* **Directions**:
Show only those lines of the entries where the string "identifier" is found.

* **Supplied material**:
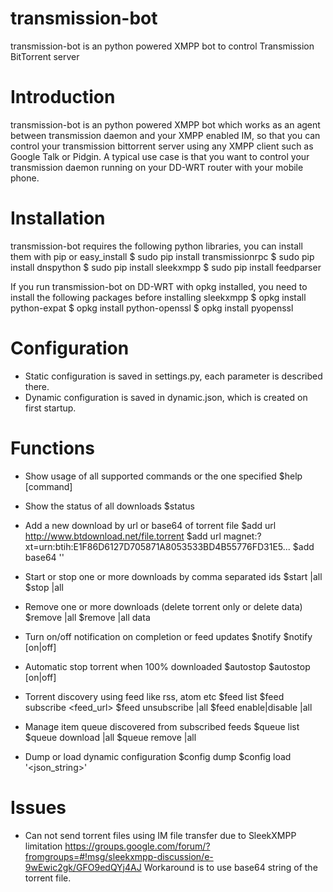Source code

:transmission-bot
================

transmission-bot is an python powered XMPP bot to control Transmission BitTorrent server


# Introduction
transmission-bot is an python powered XMPP bot which works as an agent 
between transmission daemon and your XMPP enabled IM, so that you can control 
your transmission bittorrent server using any XMPP client such as Google Talk 
or Pidgin.
A typical use case is that you want to control your transmission daemon running
on your DD-WRT router with your mobile phone.


# Installation
transmission-bot requires the following python libraries, you can install them
with pip or easy_install
	$ sudo pip install transmissionrpc
	$ sudo pip install dnspython
	$ sudo pip install sleekxmpp
	$ sudo pip install feedparser

If you run transmission-bot on DD-WRT with opkg installed, you need to install
the following packages before installing sleekxmpp
	$ opkg install python-expat
	$ opkg install python-openssl
	$ opkg install pyopenssl

# Configuration
* Static configuration is saved in settings.py, each parameter is described there.
* Dynamic configuration is saved in dynamic.json, which is created on first 
startup.


# Functions
* Show usage of all supported commands or the one specified
	$help [command]

* Show the status of all downloads
	$status

* Add a new download by url or base64 of torrent file
	$add url http://www.btdownload.net/file.torrent
	$add url magnet:?xt=urn:btih:E1F86D6127D705871A8053533BD4B55776FD31E5...
	$add base64 '<base64 string of torrent file>'

* Start or stop one or more downloads by comma separated ids
	$start <ids>|all
	$stop <ids>|all

* Remove one or more downloads (delete torrent only or delete data)
	$remove <ids>|all
	$remove <ids>|all data

* Turn on/off notification on completion or feed updates
	$notify
	$notify [on|off]
	
* Automatic stop torrent when 100% downloaded
	$autostop
	$autostop [on|off]

* Torrent discovery using feed like rss, atom etc 
	$feed list
	$feed subscribe <feed_url>
	$feed unsubscribe <ids>|all
	$feed enable|disable <ids>|all

* Manage item queue discovered from subscribed feeds
	$queue list             
	$queue download <ids>|all 
	$queue remove <ids>|all   

* Dump or load dynamic configuration 
	$config dump
	$config load '<json_string>'

# Issues
* Can not send torrent files using IM file transfer due to SleekXMPP limitation
https://groups.google.com/forum/?fromgroups=#!msg/sleekxmpp-discussion/e-9wEwic2gk/GFO9edQYj4AJ
Workaround is to use base64 string of the torrent file.
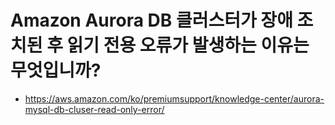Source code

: # Amazon Aurora DB 클러스터가 장애 조치된 후 읽기 전용 오류가 발생하는 이유는 무엇입니까?

- https://aws.amazon.com/ko/premiumsupport/knowledge-center/aurora-mysql-db-cluser-read-only-error/

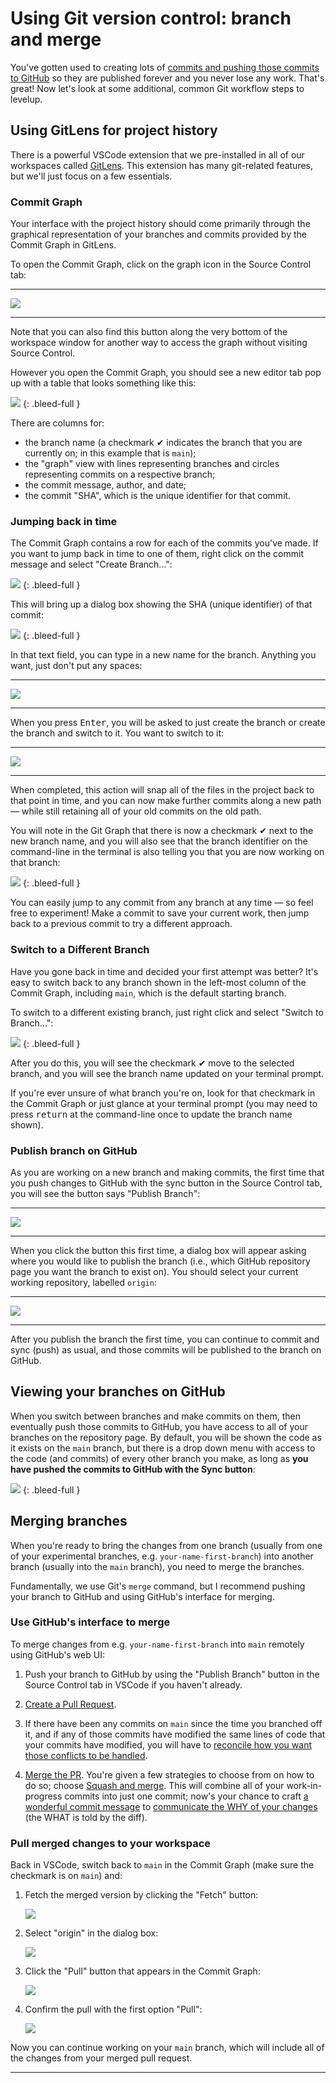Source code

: # Using Git version control: branch and merge

You've gotten used to creating lots of [commits and pushing those commits to GitHub](https://learn.firstdraft.com/lessons/50-git-commit-and-push) so they are published forever and you never lose any work. That's great! Now let's look at some additional, common Git workflow steps to levelup.

## Using GitLens for project history

There is a powerful VSCode extension that we pre-installed in all of our workspaces called [GitLens](https://gitlens.amod.io/). This extension has many git-related features, but we'll just focus on a few essentials.

### Commit Graph

Your interface with the project history should come primarily through the graphical representation of your branches and commits provided by the Commit Graph in GitLens.

To open the Commit Graph, click on the graph icon in the Source Control tab:

---

<!-- ![](/assets/vscode-git-graph-open.png) -->
![](https://res.cloudinary.com/dmxgp9oq2/image/upload/v1685991249/vscode-git-graph-open_c8kg2w.png)

---

Note that you can also find this button along the very bottom of the workspace window for another way to access the graph without visiting Source Control. 

However you open the Commit Graph, you should see a new editor tab pop up with a table that looks something like this:

<!-- ![](/assets/vscode-git-graph-first-view.png) -->
![](https://res.cloudinary.com/dmxgp9oq2/image/upload/v1685991275/vscode-git-graph-first-view_omclg7.png)
{: .bleed-full }

There are columns for: 

* the branch name (a checkmark ✔ indicates the branch that you are currently on; in this example that is `main`); 
* the "graph" view with lines representing branches and circles representing commits on a respective branch; 
* the commit message, author, and date;
* the commit "SHA", which is the unique identifier for that commit.

### Jumping back in time

The Commit Graph contains a row for each of the commits you've made. If you want to jump back in time to one of them, right click on the commit message and select "Create Branch...":

<!-- ![](/assets/vscode-git-branch-off-commit-1.png) -->
![](https://res.cloudinary.com/dmxgp9oq2/image/upload/v1685991319/vscode-git-branch-off-commit-1_abmjyl.png)
{: .bleed-full }

This will bring up a dialog box showing the SHA (unique identifier) of that commit:

<!-- ![](/assets/vscode-git-branch-off-commit-2.png) -->
![](https://res.cloudinary.com/dmxgp9oq2/image/upload/v1685991324/vscode-git-branch-off-commit-2_d2stlo.png)
{: .bleed-full }

In that text field, you can type in a new name for the branch. Anything you want, just don't put any spaces:

---

<!-- ![](/assets/vscode-git-branch-off-commit-3.png) -->
![](https://res.cloudinary.com/dmxgp9oq2/image/upload/v1685991317/vscode-git-branch-off-commit-3_q0patk.png)

---

When you press <kbd>Enter</kbd>, you will be asked to just create the branch or create the branch and switch to it. You want to switch to it:

---

<!-- ![](/assets/vscode-git-branch-off-commit-4.png) -->
![](https://res.cloudinary.com/dmxgp9oq2/image/upload/v1685991317/vscode-git-branch-off-commit-4_dyxll2.png)

---

When completed, this action will snap all of the files in the project back to that point in time, and you can now make further commits along a new path — while still retaining all of your old commits on the old path.

You will note in the Git Graph that there is now a checkmark ✔ next to the new branch name, and you will also see that the branch identifier on the command-line in the terminal is also telling you that you are now working on that branch:

<!-- ![](/assets/vscode-git-branch-off-commit-5.png) -->
![](https://res.cloudinary.com/dmxgp9oq2/image/upload/v1685991319/vscode-git-branch-off-commit-5_yzd111.png)
{: .bleed-full }

You can easily jump to any commit from any branch at any time — so feel free to experiment! Make a commit to save your current work, then jump back to a previous commit to try a different approach.

### Switch to a Different Branch

Have you gone back in time and decided your first attempt was better? It's easy to switch back to any branch shown in the left-most column of the Commit Graph, including `main`, which is the default starting branch. 

To switch to a different existing branch, just right click and select "Switch to Branch...":

<!-- ![](/assets/vscode-git-switch-branches.png) -->
![](https://res.cloudinary.com/dmxgp9oq2/image/upload/v1685991414/vscode-git-switch-branches_qd6z0o.png)
{: .bleed-full }

After you do this, you will see the checkmark ✔ move to the selected branch, and you will see the branch name updated on your terminal prompt.

If you're ever unsure of what branch you're on, look for that checkmark in the Commit Graph or just glance at your terminal prompt (you may need to press <kbd>return</kbd> at the command-line once to update the branch name shown).

### Publish branch on GitHub

As you are working on a new branch and making commits, the first time that you push changes to GitHub with the sync button in the Source Control tab, you will see the button says "Publish Branch": 

---

<!-- ![](/assets/vscode-git-publish-branch-1.png) -->
![](https://res.cloudinary.com/dmxgp9oq2/image/upload/v1685991450/vscode-git-publish-branch-1_yujqv7.png)

---

When you click the button this first time, a dialog box will appear asking where you would like to publish the branch (i.e., which GitHub repository page you want the branch to exist on). You should select your current working repository, labelled `origin`:

---

<!-- ![](/assets/vscode-git-publish-branch-2.png) -->
![](https://res.cloudinary.com/dmxgp9oq2/image/upload/v1685991450/vscode-git-publish-branch-2_obxbag.png)

---

After you publish the branch the first time, you can continue to commit and sync (push) as usual, and those commits will be published to the branch on GitHub.

## Viewing your branches on GitHub

When you switch between branches and make commits on them, then eventually push those commits to GitHub, you have access to all of your branches on the repository page. By default, you will be shown the code as it exists on the `main` branch, but there is a drop down menu with access to the code (and commits) of every other branch you make, as long as **you have pushed the commits to GitHub with the Sync button**:

<!-- ![](/assets/vscode-git-branches-on-github.png) -->
![](https://res.cloudinary.com/dmxgp9oq2/image/upload/v1685991494/vscode-git-branches-on-github_wd9ild.png)
{: .bleed-full }

## Merging branches

When you're ready to bring the changes from one branch (usually from one of your experimental branches, e.g. `your-name-first-branch`) into another branch (usually into the `main` branch), you need to merge the branches.

Fundamentally, we use Git's `merge` command, but I recommend pushing your branch to GitHub and using GitHub's interface for merging.

### Use GitHub's interface to merge

To merge changes from e.g. `your-name-first-branch` into `main` remotely using GitHub's web UI:

1. Push your branch to GitHub by using the "Publish Branch" button in the Source Control tab in VSCode if you haven't already.

2. [Create a Pull Request](https://docs.github.com/en/github/collaborating-with-issues-and-pull-requests/creating-a-pull-request).

3. If there have been any commits on `main` since the time you branched off it, and if any of those commits have modified the same lines of code that your commits have modified, you will have to [reconcile how you want those conflicts to be handled](https://docs.github.com/en/github/collaborating-with-issues-and-pull-requests/resolving-a-merge-conflict-on-github).

4. [Merge the PR](https://docs.github.com/en/github/collaborating-with-issues-and-pull-requests/merging-a-pull-request). You're given a few strategies to choose from on how to do so; choose [Squash and merge](https://docs.github.com/en/github/collaborating-with-issues-and-pull-requests/about-pull-request-merges#squash-and-merge-your-pull-request-commits). This will combine all of your work-in-progress commits into just one commit; now's your chance to craft [a wonderful commit message](https://chris.beams.io/posts/git-commit/) to [communicate the WHY of your changes](https://dhwthompson.com/2019/my-favourite-git-commit) (the WHAT is told by the diff).

### Pull merged changes to your workspace

Back in VSCode, switch back to `main` in the Commit Graph (make sure the checkmark is on `main`) and:

1. Fetch the merged version by clicking the "Fetch" button:

    <!-- ![](/assets/vscode-git-fetch-changes-1.png) -->
    ![](https://res.cloudinary.com/dmxgp9oq2/image/upload/v1685991525/vscode-git-fetch-changes-1_cbq8co.png)

2. Select "origin" in the dialog box:

    <!-- ![](/assets/vscode-git-fetch-changes-2.png) -->
    ![](https://res.cloudinary.com/dmxgp9oq2/image/upload/v1685991525/vscode-git-fetch-changes-2_gq3fl9.png)

3. Click the "Pull" button that appears in the Commit Graph:

    <!-- ![](/assets/vscode-git-fetch-changes-3.png) -->
    ![](https://res.cloudinary.com/dmxgp9oq2/image/upload/v1685991526/vscode-git-fetch-changes-3_mwqwwv.png)

4. Confirm the pull with the first option "Pull":

    <!-- ![](/assets/vscode-git-fetch-changes-4.png) -->
    ![](https://res.cloudinary.com/dmxgp9oq2/image/upload/v1685991526/vscode-git-fetch-changes-4_o26tnn.png)

Now you can continue working on your `main` branch, which will include all of the changes from your merged pull request.

---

* **Answer for this exercise**:
* the commit "SHA", which is the unique identifier for that commit.
This will bring up a dialog box showing the SHA (unique identifier) of that commit:
You will note in the Git Graph that there is now a checkmark ✔ next to the new branch name, and you will also see that the branch identifier on the command-line in the terminal is also telling you that you are now working on that branch:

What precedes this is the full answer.